Ne tirez pas : condamnation des frappes contre les raffineries russes et inquiétude concernant nos TPP

Korrespondent - 12/04
La déclaration du chef du Pentagone, Lloyd Austin, selon laquelle il est préférable pour l'Ukraine de ne pas bombarder les raffineries russes, a provoqué une vague d'indignation. Ces propos semblent encore plus étranges dans le contexte où la Russie est actuellement en train de détruire simplement l’industrie énergétique ukrainienne.
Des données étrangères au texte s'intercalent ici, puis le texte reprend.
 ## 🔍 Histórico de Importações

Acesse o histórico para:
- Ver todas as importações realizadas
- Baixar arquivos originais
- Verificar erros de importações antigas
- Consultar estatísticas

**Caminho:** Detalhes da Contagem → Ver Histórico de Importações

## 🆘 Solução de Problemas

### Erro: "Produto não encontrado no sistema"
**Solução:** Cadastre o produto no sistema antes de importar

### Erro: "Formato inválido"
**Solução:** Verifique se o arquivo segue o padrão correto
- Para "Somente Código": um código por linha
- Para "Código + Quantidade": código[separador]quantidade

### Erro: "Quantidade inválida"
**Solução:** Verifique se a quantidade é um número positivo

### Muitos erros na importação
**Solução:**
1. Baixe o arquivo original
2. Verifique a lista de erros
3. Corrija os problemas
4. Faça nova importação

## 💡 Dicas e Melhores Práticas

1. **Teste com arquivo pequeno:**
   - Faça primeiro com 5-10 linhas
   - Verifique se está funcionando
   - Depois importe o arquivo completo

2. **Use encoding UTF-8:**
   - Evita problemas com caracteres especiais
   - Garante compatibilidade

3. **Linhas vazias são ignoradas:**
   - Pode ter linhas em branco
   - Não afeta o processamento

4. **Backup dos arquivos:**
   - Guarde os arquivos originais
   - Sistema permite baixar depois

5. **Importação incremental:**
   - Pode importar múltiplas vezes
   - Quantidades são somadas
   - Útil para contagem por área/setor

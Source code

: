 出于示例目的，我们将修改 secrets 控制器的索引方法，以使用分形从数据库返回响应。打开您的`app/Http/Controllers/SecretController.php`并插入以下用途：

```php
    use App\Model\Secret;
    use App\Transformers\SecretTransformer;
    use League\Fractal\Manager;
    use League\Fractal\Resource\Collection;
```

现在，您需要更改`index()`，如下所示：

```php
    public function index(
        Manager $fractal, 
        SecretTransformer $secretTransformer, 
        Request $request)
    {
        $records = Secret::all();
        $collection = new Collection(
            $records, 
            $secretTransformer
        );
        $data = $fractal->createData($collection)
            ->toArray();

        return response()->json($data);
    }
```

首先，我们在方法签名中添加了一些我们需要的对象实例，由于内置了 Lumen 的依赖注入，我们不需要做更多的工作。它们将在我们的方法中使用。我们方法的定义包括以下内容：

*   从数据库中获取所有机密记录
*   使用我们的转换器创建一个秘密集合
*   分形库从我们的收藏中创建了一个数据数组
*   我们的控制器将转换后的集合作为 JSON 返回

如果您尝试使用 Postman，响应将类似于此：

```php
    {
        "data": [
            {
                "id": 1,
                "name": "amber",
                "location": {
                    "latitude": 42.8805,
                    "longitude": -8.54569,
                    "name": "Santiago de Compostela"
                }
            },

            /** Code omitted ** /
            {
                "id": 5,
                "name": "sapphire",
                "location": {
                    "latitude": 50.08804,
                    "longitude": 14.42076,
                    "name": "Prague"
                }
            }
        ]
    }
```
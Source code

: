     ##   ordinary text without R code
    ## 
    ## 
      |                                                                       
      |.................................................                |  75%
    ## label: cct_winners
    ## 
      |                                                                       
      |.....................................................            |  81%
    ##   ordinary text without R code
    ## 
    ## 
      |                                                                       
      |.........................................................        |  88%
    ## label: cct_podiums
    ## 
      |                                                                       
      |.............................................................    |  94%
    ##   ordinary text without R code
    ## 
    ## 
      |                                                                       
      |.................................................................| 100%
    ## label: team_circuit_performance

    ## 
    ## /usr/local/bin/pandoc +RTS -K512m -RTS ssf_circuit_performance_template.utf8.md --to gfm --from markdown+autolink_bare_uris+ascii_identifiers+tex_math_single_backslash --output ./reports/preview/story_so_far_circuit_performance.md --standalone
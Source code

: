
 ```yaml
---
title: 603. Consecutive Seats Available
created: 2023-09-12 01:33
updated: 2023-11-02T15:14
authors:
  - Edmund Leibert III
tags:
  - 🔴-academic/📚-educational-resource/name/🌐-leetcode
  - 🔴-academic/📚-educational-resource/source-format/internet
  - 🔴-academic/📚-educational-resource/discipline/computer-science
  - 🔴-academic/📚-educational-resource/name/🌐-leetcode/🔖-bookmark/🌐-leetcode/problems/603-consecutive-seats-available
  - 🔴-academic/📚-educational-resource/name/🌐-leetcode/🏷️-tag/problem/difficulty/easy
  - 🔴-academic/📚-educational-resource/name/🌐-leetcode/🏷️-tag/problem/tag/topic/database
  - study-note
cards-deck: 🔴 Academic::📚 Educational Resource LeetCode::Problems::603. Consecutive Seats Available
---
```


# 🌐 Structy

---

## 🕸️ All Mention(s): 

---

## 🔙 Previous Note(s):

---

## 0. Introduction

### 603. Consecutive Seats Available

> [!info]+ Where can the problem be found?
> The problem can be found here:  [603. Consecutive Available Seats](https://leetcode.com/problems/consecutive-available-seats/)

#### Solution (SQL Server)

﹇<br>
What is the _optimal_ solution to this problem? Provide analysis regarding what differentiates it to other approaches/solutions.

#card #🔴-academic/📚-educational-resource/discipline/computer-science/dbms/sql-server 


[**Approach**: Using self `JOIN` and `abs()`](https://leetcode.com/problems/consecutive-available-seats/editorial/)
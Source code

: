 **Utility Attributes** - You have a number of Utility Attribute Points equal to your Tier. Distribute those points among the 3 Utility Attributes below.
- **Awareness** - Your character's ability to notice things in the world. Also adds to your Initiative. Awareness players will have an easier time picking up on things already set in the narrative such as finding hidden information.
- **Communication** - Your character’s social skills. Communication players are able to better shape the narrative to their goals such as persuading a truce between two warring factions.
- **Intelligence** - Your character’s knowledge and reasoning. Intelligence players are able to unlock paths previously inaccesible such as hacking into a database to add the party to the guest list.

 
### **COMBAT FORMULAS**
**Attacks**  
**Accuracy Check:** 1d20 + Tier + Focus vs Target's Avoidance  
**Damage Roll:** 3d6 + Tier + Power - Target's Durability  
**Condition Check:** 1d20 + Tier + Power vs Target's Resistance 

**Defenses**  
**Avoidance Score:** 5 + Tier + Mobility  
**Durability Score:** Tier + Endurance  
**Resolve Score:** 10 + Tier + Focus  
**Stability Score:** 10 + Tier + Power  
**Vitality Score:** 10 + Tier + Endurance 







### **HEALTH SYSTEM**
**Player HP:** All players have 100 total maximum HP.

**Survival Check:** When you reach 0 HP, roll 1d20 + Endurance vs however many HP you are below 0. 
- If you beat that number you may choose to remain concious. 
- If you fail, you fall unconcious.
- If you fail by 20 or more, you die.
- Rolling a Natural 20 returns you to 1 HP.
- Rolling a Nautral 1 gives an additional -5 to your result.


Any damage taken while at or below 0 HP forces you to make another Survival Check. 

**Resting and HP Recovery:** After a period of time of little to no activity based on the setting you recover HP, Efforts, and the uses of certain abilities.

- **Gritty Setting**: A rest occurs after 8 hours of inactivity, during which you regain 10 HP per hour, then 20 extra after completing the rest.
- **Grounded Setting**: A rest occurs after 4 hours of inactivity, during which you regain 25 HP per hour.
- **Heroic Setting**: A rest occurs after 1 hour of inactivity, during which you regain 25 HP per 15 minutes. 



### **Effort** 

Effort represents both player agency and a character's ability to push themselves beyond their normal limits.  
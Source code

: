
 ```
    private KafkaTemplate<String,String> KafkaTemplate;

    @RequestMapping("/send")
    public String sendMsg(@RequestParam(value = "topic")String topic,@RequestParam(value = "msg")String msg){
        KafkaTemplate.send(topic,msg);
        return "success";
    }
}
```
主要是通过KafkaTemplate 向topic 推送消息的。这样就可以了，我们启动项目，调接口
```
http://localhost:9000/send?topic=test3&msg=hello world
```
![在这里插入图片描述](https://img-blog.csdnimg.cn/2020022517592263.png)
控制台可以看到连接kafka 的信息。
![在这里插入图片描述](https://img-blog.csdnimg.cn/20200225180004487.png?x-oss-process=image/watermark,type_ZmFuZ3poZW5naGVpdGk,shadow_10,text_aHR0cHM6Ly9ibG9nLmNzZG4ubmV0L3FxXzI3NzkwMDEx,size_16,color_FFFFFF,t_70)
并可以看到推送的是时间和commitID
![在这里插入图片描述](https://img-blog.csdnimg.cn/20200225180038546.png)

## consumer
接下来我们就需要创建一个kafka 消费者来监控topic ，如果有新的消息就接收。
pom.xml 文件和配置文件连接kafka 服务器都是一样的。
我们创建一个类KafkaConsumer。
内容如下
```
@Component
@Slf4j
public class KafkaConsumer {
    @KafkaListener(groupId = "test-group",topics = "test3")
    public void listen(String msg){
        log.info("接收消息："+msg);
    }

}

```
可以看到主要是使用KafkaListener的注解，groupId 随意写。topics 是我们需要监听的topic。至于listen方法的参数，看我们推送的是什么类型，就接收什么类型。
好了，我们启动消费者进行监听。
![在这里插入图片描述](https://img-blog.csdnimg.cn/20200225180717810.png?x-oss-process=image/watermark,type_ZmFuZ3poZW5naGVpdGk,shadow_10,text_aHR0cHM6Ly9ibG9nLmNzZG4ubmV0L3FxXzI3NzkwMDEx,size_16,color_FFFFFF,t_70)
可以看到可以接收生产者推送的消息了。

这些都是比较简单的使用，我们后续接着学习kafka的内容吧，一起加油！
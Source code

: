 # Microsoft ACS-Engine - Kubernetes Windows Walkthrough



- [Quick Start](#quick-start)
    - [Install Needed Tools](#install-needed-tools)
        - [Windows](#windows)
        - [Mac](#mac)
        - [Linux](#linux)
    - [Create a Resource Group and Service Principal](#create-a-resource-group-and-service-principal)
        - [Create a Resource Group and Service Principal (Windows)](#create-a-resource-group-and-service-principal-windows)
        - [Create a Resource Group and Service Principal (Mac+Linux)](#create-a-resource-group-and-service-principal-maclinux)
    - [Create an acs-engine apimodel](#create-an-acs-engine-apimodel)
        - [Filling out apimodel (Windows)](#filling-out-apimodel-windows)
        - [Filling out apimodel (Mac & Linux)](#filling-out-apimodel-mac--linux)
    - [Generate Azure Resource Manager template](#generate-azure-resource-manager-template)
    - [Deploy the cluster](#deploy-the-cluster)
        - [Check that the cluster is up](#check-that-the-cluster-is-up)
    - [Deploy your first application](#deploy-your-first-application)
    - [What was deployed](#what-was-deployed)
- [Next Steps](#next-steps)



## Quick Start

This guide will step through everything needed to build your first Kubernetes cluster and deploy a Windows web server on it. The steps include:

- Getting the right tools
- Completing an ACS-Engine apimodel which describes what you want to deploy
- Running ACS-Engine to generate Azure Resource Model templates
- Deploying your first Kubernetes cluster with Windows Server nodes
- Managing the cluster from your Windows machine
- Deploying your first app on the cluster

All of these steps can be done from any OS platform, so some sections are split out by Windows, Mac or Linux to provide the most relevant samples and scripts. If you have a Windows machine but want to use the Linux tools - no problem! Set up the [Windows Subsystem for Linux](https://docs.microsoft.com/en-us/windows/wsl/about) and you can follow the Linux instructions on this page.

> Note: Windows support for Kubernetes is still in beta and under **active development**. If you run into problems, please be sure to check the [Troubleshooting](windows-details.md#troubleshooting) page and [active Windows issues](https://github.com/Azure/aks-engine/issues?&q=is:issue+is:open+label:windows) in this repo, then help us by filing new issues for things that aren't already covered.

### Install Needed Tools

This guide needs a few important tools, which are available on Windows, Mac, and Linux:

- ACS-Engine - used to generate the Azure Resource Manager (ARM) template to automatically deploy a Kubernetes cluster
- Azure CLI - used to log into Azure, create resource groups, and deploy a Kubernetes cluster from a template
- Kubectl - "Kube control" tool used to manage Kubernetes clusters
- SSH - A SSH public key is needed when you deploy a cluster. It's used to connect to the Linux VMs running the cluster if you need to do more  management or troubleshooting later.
La déclaration du chef du Pentagone, Lloyd Austin, selon laquelle il est préférable pour l'Ukraine de ne pas bombarder les raffineries russes, a provoqué une vague d'indignation. Ces propos semblent encore plus étranges dans le contexte où la Russie est actuellement en train de détruire simplement l’industrie énergétique ukrainienne.

L'interdiction sélective et ses raisons non évidentes

Les rumeurs selon lesquelles les États-Unis ne sont pas satisfaits de « l'autonomie » ukrainienne dans le choix des cibles pour les frappes de nos drones sur le territoire de la Fédération de Russie sont apparues loin d'hier.

Entre-temps, l'Ukraine a continué d'attaquer les entreprises ennemies de raffinage de pétrole, obtenant des succès tangibles : selon les experts internationaux, les Russes ont perdu plus de 10 % de leur raffinage de pétrole. Le prix de l'essence en Fédération de Russie, à la veille des semailles et d'une probable offensive de printemps en Ukraine (qui, bien sûr, nécessitera plus de diesel pour les chars et de carburéacteur pour les bombardiers), a augmenté. Sa pénurie se profilant à l'horizon, l'ennemi a dû se précipiter pour demander de l'aide à la Biélorussie et à la Chine.

Dans le même temps, le pays agresseur, bien sûr, a crié haut et fort dans l'esprit « et nous ? Et pas seulement aux oreilles de leu...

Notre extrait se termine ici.